2. Working With Graphs

  1. Draw the table below as a graph with X on the horizontal axis and Y on the vertical axis.

      A B C D E
    X 0 1 2 3 4
    Y 1 2 5 10 17

    Does this graph show a direct or inverse relationship between X and Y?

    Answer: It is a direct or positive relationship because Y increases as X increases at all points.

    What is the slope of the line between the points A and B? What is the slope between C and D? Is this a straight line?

    Answer: The slope of a line is the rise (change in Y) divided by the run (change in X). Between A and B, the slope is 1 (change in Y or +1 divided by change in X of +1). Between C and D the slope is 5 (change in Y of +5 divided by change in X of +1). It is not a straight line. The curve is positively sloped with increasing slope.

  2. Curves can be represented in algebraic form by an equation:

    Y = 20 - 2 • X

    Fill in the blanks in the following table by solving the equation for the values of Y for each value of X given:

    X 0 1 2 3 4 5
    Y 20 18        

    Draw the table as a graph with X on the horizontal axis and Y on the vertical axis.
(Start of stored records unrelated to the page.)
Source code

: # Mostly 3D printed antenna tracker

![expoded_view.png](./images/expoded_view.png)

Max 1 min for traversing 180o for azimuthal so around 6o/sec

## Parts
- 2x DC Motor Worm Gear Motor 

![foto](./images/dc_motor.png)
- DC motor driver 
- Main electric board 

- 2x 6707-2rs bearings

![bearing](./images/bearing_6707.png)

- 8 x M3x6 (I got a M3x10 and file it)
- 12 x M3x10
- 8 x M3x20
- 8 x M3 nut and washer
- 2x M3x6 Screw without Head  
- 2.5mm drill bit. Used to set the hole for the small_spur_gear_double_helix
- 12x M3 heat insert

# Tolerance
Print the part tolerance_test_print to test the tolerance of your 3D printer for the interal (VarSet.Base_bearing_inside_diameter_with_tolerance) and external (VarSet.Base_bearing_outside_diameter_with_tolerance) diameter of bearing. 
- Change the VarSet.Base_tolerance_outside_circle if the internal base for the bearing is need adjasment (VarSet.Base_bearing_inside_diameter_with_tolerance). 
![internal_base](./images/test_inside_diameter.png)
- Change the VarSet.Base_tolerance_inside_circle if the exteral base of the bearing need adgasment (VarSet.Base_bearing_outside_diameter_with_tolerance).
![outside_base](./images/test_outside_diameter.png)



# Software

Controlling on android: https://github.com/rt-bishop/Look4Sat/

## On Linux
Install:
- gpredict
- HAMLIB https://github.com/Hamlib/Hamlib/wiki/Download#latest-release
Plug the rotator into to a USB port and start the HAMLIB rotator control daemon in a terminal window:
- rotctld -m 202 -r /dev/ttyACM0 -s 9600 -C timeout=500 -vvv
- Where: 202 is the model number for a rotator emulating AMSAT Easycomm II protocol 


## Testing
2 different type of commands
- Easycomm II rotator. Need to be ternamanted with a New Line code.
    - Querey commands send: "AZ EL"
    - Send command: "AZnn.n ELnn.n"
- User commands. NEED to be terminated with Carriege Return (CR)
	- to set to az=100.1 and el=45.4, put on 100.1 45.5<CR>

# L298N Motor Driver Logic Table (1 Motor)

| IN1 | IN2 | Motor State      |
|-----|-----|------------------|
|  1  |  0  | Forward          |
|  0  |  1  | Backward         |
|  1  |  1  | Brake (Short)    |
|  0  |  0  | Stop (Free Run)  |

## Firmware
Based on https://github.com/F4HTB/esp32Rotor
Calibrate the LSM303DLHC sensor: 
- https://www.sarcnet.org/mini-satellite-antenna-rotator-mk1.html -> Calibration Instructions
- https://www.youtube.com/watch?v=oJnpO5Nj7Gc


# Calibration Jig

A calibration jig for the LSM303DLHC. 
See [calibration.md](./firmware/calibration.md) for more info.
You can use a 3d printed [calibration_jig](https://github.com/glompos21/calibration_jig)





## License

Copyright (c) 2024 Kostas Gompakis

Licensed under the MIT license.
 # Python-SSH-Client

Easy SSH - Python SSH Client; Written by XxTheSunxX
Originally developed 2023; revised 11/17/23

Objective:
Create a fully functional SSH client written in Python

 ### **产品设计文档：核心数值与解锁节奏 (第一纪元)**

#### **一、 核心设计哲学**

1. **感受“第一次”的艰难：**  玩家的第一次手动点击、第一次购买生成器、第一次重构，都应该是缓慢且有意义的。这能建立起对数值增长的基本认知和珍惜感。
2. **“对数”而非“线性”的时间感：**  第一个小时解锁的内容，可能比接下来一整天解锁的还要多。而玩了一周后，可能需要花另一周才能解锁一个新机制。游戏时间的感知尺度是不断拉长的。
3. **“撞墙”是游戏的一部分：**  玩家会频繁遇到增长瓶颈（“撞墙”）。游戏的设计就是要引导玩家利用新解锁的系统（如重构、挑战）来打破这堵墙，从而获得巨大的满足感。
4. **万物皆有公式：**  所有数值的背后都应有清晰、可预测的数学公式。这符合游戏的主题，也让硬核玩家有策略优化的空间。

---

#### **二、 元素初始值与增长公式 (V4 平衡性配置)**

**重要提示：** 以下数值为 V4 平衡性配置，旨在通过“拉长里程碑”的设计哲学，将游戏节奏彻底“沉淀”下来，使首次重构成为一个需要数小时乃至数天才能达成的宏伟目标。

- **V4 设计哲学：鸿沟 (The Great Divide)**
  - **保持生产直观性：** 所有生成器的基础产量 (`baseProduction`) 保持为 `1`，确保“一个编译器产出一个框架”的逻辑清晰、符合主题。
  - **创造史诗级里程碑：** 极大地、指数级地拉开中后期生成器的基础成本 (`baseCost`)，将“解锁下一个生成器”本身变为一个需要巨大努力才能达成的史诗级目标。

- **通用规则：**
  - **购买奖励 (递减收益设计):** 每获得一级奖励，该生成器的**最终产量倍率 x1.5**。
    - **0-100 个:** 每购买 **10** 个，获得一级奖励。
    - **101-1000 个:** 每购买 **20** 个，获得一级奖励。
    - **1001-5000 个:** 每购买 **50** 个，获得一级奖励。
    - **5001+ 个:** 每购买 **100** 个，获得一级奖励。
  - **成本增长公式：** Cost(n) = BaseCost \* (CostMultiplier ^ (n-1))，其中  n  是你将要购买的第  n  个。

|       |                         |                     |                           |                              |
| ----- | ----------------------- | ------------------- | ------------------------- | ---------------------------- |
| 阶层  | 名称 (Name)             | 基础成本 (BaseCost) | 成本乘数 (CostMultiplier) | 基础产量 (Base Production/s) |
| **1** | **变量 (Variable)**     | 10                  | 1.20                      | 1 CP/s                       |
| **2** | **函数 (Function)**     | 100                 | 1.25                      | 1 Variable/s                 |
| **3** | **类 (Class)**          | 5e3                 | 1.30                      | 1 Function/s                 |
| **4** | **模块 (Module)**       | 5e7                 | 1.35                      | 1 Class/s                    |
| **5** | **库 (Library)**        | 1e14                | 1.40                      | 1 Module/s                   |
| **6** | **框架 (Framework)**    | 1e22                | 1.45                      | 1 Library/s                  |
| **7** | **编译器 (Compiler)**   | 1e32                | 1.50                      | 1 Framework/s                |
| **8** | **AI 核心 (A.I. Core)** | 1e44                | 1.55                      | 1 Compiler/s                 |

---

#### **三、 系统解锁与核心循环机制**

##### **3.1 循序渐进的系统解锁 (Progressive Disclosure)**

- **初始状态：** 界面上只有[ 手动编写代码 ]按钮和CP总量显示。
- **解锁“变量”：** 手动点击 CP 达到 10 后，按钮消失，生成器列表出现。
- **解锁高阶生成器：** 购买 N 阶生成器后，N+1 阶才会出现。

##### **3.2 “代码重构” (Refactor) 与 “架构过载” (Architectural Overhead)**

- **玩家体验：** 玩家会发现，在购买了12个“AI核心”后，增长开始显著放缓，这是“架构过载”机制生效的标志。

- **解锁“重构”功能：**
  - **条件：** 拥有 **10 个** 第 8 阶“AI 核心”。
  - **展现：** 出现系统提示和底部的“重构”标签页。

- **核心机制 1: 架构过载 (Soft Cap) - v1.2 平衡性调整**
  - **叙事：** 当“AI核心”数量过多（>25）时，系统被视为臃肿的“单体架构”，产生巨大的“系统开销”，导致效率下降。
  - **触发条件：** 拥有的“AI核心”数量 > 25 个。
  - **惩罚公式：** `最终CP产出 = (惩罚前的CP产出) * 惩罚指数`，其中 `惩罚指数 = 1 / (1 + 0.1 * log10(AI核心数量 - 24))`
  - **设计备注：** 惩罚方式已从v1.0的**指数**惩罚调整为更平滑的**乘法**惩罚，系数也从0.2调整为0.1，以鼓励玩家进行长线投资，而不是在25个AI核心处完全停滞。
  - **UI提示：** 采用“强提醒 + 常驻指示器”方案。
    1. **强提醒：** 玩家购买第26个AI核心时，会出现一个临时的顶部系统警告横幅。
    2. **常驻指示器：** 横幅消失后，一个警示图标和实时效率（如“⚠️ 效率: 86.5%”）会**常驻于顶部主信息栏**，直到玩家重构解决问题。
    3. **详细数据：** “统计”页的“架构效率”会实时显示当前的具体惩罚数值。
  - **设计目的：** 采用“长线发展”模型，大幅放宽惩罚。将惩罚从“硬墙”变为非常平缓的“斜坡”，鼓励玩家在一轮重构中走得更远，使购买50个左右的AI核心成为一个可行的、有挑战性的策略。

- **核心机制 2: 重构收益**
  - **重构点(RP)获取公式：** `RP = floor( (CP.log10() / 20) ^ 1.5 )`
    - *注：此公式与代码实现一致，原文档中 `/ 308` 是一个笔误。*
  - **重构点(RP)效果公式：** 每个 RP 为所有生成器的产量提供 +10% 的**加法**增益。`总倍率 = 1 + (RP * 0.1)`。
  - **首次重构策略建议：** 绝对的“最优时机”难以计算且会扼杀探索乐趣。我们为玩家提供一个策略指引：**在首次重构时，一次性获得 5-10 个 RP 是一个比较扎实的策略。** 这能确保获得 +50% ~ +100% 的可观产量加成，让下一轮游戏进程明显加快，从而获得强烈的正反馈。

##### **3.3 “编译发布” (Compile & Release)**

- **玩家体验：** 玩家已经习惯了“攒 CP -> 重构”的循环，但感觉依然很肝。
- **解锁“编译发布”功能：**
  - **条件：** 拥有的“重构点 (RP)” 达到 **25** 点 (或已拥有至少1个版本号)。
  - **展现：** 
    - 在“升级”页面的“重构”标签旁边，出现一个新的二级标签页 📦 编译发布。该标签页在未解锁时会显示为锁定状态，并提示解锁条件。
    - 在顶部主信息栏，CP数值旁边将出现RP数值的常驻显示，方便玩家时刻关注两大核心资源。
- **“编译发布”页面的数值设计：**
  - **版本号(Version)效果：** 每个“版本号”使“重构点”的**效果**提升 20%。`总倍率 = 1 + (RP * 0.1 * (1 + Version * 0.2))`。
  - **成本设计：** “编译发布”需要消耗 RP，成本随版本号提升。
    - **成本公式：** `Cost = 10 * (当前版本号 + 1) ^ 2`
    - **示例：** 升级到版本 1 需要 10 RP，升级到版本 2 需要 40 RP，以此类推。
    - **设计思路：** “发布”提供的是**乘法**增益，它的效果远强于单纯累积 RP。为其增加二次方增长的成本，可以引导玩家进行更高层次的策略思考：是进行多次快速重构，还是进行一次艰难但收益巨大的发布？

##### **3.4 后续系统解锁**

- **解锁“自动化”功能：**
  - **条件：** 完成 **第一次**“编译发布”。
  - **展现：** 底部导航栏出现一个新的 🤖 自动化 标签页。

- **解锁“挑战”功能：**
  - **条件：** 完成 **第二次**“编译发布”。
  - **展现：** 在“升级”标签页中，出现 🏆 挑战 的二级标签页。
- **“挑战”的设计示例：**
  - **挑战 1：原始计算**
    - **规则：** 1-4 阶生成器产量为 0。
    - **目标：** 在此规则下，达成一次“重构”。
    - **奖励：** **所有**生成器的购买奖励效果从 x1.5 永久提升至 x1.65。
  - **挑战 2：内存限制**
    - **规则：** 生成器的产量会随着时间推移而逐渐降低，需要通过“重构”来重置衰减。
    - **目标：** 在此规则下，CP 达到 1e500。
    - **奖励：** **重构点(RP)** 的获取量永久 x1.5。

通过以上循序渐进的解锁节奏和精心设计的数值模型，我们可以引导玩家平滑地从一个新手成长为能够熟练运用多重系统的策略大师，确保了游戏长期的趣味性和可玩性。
Does the curve illustrate a positive (direct) or negative (inverse) relation between X and Y? What is the slope of this line between the first and second points (i.e., between X=0 and X=1)? Between the second and third? Is this a straight line?

    Answer:

    X 0 1 2 3 4 5
    Y 20 18 16 14 12 10

    There is an inverse (negative) relationship between X and Y: as X rises Y falls.
    The slope is -2 between all points.
    It is a straight line since it has constant slope.

  3. If you measured income on the horizontal axis and consumption expenditures on the vertical axis, what would be the slope of a curve that showed the relation between these two variables?

    Answer: If increased income leads to an increase in consumption expenditures, then the slope of the line should be positive. We could test this theory by plotting income and consumption statistics published by the Bureau of Economic Analysis over a period of years in which real income is increasing.